─── RECORDS FOR THIS EXERCISE ───

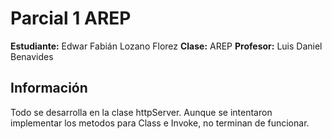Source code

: # Parcial 1 AREP

**Estudiante:** Edwar Fabián Lozano Florez
**Clase:** AREP
**Profesor:** Luis Daniel Benavides

## Información
Todo se desarrolla en la clase httpServer. 
Aunque se intentaron implementar los metodos para Class e Invoke, no terminan de funcionar. 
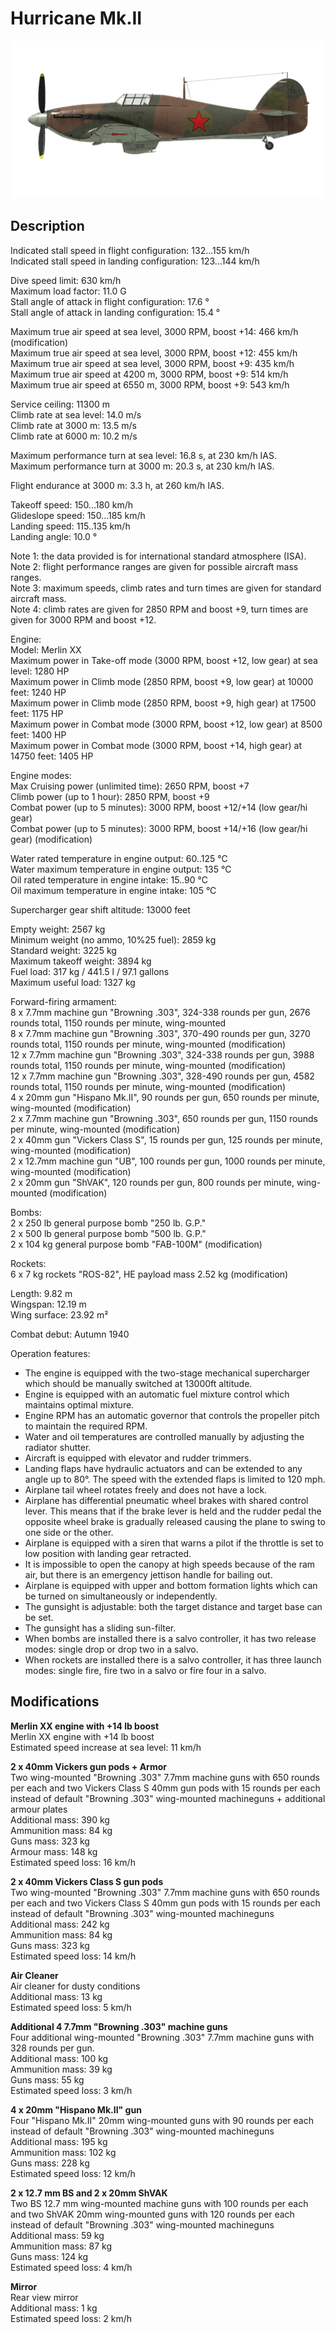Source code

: # Hurricane Mk.II

![hurricanemkii](../images/planes/hurricanemkii.png)

## Description

Indicated stall speed in flight configuration: 132...155 km/h  
Indicated stall speed in landing configuration: 123...144 km/h  
  
Dive speed limit: 630 km/h  
Maximum load factor: 11.0 G  
Stall angle of attack in flight configuration: 17.6 °  
Stall angle of attack in landing configuration: 15.4 °  
  
Maximum true air speed at sea level, 3000 RPM, boost +14: 466 km/h (modification)  
Maximum true air speed at sea level, 3000 RPM, boost +12: 455 km/h  
Maximum true air speed at sea level, 3000 RPM, boost +9: 435 km/h  
Maximum true air speed at 4200 m, 3000 RPM, boost +9: 514 km/h  
Maximum true air speed at 6550 m, 3000 RPM, boost +9: 543 km/h  
  
Service ceiling: 11300 m  
Climb rate at sea level: 14.0 m/s  
Climb rate at 3000 m: 13.5 m/s  
Climb rate at 6000 m: 10.2 m/s  
  
Maximum performance turn at sea level: 16.8 s, at 230 km/h IAS.  
Maximum performance turn at 3000 m: 20.3 s, at 230 km/h IAS.  
  
Flight endurance at 3000 m: 3.3 h, at 260 km/h IAS.  
  
Takeoff speed: 150...180 km/h  
Glideslope speed: 150...185 km/h  
Landing speed: 115..135 km/h  
Landing angle: 10.0 °  
  
Note 1: the data provided is for international standard atmosphere (ISA).  
Note 2: flight performance ranges are given for possible aircraft mass ranges.  
Note 3: maximum speeds, climb rates and turn times are given for standard aircraft mass.  
Note 4: climb rates are given for 2850 RPM and boost +9, turn times are given for 3000 RPM and boost +12.  
  
Engine:  
Model: Merlin XX  
Maximum power in Take-off mode (3000 RPM, boost +12, low gear) at sea level: 1280 HP  
Maximum power in Climb mode (2850 RPM, boost +9, low gear) at 10000 feet: 1240 HP  
Maximum power in Climb mode (2850 RPM, boost +9, high gear) at 17500 feet: 1175 HP  
Maximum power in Combat mode (3000 RPM, boost +12, low gear) at 8500 feet: 1400 HP  
Maximum power in Combat mode (3000 RPM, boost +14, high gear) at 14750 feet: 1405 HP  
  
Engine modes:  
Max Cruising power (unlimited time): 2650 RPM, boost +7  
Climb power (up to 1 hour): 2850 RPM, boost +9  
Combat power (up to 5 minutes): 3000 RPM, boost +12/+14 (low gear/hi gear)  
Combat power (up to 5 minutes): 3000 RPM, boost +14/+16 (low gear/hi gear) (modification)  
  
Water rated temperature in engine output: 60..125 °C  
Water maximum temperature in engine output: 135 °C  
Oil rated temperature in engine intake: 15..90 °C  
Oil maximum temperature in engine intake: 105 °C  
  
Supercharger gear shift altitude: 13000 feet  
  
Empty weight: 2567 kg  
Minimum weight (no ammo, 10%25 fuel): 2859 kg  
Standard weight: 3225 kg  
Maximum takeoff weight: 3894 kg  
Fuel load: 317 kg / 441.5 l / 97.1 gallons  
Maximum useful load: 1327 kg  
  
Forward-firing armament:  
8 x 7.7mm machine gun "Browning .303", 324-338 rounds per gun, 2676 rounds total, 1150 rounds per minute, wing-mounted  
8 x 7.7mm machine gun "Browning .303", 370-490 rounds per gun, 3270 rounds total, 1150 rounds per minute, wing-mounted (modification)  
12 x 7.7mm machine gun "Browning .303", 324-338 rounds per gun, 3988 rounds total, 1150 rounds per minute, wing-mounted (modification)  
12 x 7.7mm machine gun "Browning .303", 328-490 rounds per gun, 4582 rounds total, 1150 rounds per minute, wing-mounted (modification)  
4 x 20mm gun "Hispano Mk.II", 90 rounds per gun, 650 rounds per minute, wing-mounted (modification)  
2 x 7.7mm machine gun "Browning .303", 650 rounds per gun, 1150 rounds per minute, wing-mounted (modification)  
2 x 40mm gun "Vickers Class S", 15 rounds per gun, 125 rounds per minute, wing-mounted (modification)  
2 x 12.7mm machine gun "UB", 100 rounds per gun, 1000 rounds per minute, wing-mounted (modification)  
2 x 20mm gun "ShVAK", 120 rounds per gun, 800 rounds per minute, wing-mounted (modification)  
  
Bombs:  
2 x 250 lb general purpose bomb "250 lb. G.P."  
2 x 500 lb general purpose bomb "500 lb. G.P."  
2 x 104 kg general purpose bomb "FAB-100M" (modification)  
  
Rockets:  
6 x 7 kg rockets "ROS-82", HE payload mass 2.52 kg (modification)  
  
Length: 9.82 m  
Wingspan: 12.19 m  
Wing surface: 23.92 m²  
  
Combat debut: Autumn 1940  
  
Operation features:  
- The engine is equipped with the two-stage mechanical supercharger which should be manually switched at 13000ft altitude.  
- Engine is equipped with an automatic fuel mixture control which maintains optimal mixture.  
- Engine RPM has an automatic governor that controls the propeller pitch to maintain the required RPM.  
- Water and oil temperatures are controlled manually by adjusting the radiator shutter.  
- Aircraft is equipped with elevator and rudder trimmers.  
- Landing flaps have hydraulic actuators and can be extended to any angle up to 80°. The speed with the extended flaps is limited to 120 mph.  
- Airplane tail wheel rotates freely and does not have a lock.  
- Airplane has differential pneumatic wheel brakes with shared control lever. This means that if the brake lever is held and the rudder pedal the opposite wheel brake is gradually released causing the plane to swing to one side or the other.  
- Airplane is equipped with a siren that warns a pilot if the throttle is set to low position with landing gear retracted.  
- It is impossible to open the canopy at high speeds because of the ram air, but there is an emergency jettison handle for bailing out.  
- Airplane is equipped with upper and bottom formation lights which can be turned on simultaneously or independently.  
- The gunsight is adjustable: both the target distance and target base can be set.  
- The gunsight has a sliding sun-filter.  
- When bombs are installed there is a salvo controller, it has two release modes: single drop or drop two in a salvo.  
- When rockets are installed there is a salvo controller, it has three launch modes: single fire, fire two in a salvo or fire four in a salvo.

## Modifications

**Merlin XX engine with +14 lb boost**  
Merlin XX engine with +14 lb boost  
Estimated speed increase at sea level: 11 km/h

**2 x 40mm Vickers gun pods + Armor**  
Two wing-mounted "Browning .303" 7.7mm machine guns with 650 rounds per each and two Vickers Class S 40mm gun pods with 15 rounds per each instead of default "Browning .303" wing-mounted machineguns + additional armour plates  
Additional mass: 390 kg  
Ammunition mass: 84 kg  
Guns mass: 323 kg  
Armour mass: 148 kg  
Estimated speed loss: 16 km/h

**2 x 40mm Vickers Class S gun pods**  
Two wing-mounted "Browning .303" 7.7mm machine guns with 650 rounds per each and two Vickers Class S 40mm gun pods with 15 rounds per each instead of default "Browning .303" wing-mounted machineguns  
Additional mass: 242 kg  
Ammunition mass: 84 kg  
Guns mass: 323 kg  
Estimated speed loss: 14 km/h

**Air Cleaner**  
Air cleaner for dusty conditions  
Additional mass: 13 kg  
Estimated speed loss: 5 km/h

**Additional 4 7.7mm "Browning .303" machine guns**  
Four additional wing-mounted "Browning .303" 7.7mm machine guns with 328 rounds per gun.  
Additional mass: 100 kg  
Ammunition mass: 39 kg  
Guns mass: 55 kg  
Estimated speed loss: 3 km/h

**4 x 20mm "Hispano Mk.II" gun**  
Four "Hispano Mk.II" 20mm wing-mounted guns with 90 rounds per each instead of default "Browning .303" wing-mounted machineguns  
Additional mass: 195 kg  
Ammunition mass: 102 kg  
Guns mass: 228 kg  
Estimated speed loss: 12 km/h

**2 x 12.7 mm BS and 2 x 20mm ShVAK**  
Two BS 12.7 mm wing-mounted machine guns with 100 rounds per each and two ShVAK 20mm wing-mounted guns with 120 rounds per each instead of default "Browning .303" wing-mounted machineguns  
Additional mass: 59 kg  
Ammunition mass: 87 kg  
Guns mass: 124 kg  
Estimated speed loss: 4 km/h

**Mirror**  
Rear view mirror  
Additional mass: 1 kg  
Estimated speed loss: 2 km/h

───

Find the line with "Estimated speed loss: 4 km/h" in the data above. Restate it and all later lines word for word, ending with the last line.

Estimated speed loss: 4 km/h

**Mirror**  
Rear view mirror  
Additional mass: 1 kg  
Estimated speed loss: 2 km/h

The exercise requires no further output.